Note on LUI: The assembler may shift the immediate value right by 16 bits when encoding, so specify the upper 16 bits directly (e.g., LUI 0xABCD, rg0 not LUI 0xABCD0000, rg0).
Encoding Note: In machine code: Value (Immediate field), DestReg (SrcReg field for LLI, SrcReg field for LUI)

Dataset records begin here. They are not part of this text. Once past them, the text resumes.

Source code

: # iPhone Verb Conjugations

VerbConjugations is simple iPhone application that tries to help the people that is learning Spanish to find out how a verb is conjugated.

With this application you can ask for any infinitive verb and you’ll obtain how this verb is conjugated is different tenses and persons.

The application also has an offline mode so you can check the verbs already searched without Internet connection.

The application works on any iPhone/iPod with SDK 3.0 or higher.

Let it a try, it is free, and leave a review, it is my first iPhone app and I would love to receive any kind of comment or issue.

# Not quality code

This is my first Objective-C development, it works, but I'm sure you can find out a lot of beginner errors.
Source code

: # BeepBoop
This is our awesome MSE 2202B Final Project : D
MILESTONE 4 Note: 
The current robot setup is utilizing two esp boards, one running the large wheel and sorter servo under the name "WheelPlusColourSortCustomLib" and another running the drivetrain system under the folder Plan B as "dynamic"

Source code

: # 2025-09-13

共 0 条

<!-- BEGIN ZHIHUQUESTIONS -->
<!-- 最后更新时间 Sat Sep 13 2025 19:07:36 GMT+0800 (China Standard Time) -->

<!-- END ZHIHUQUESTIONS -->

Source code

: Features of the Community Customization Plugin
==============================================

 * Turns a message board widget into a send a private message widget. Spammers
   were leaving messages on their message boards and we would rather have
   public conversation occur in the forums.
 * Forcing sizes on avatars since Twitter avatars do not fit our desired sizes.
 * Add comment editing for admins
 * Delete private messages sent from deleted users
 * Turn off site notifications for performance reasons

Jump and Branch Instructions
| Hex | Mnemonic | Type | Operands | Description |
|---|---|---|---|---|
| 0x0D | JMP | I | Offset, BaseReg | Unconditional jump to (BaseReg + Offset) |
| 0x0E | JEQ | I | Offset, BaseReg | Jump if Equal flag set |
| 0x0F | JNE | I | Offset, BaseReg | Jump if Equal flag NOT set |
| 0x10 | JGT | I | Offset, BaseReg | Jump if GreaterThan flag set |
| 0x11 | JGE | I | Offset, BaseReg | Jump if GreaterThan OR Equal flag set |
| 0x12 | JLT | I | Offset, BaseReg | Jump if LessThan flag set |
| 0x13 | JLE | I | Offset, BaseReg | Jump if LessThan OR Equal flag set |
Jump Calculation:
- Target address = BaseReg + SignExtend(Offset)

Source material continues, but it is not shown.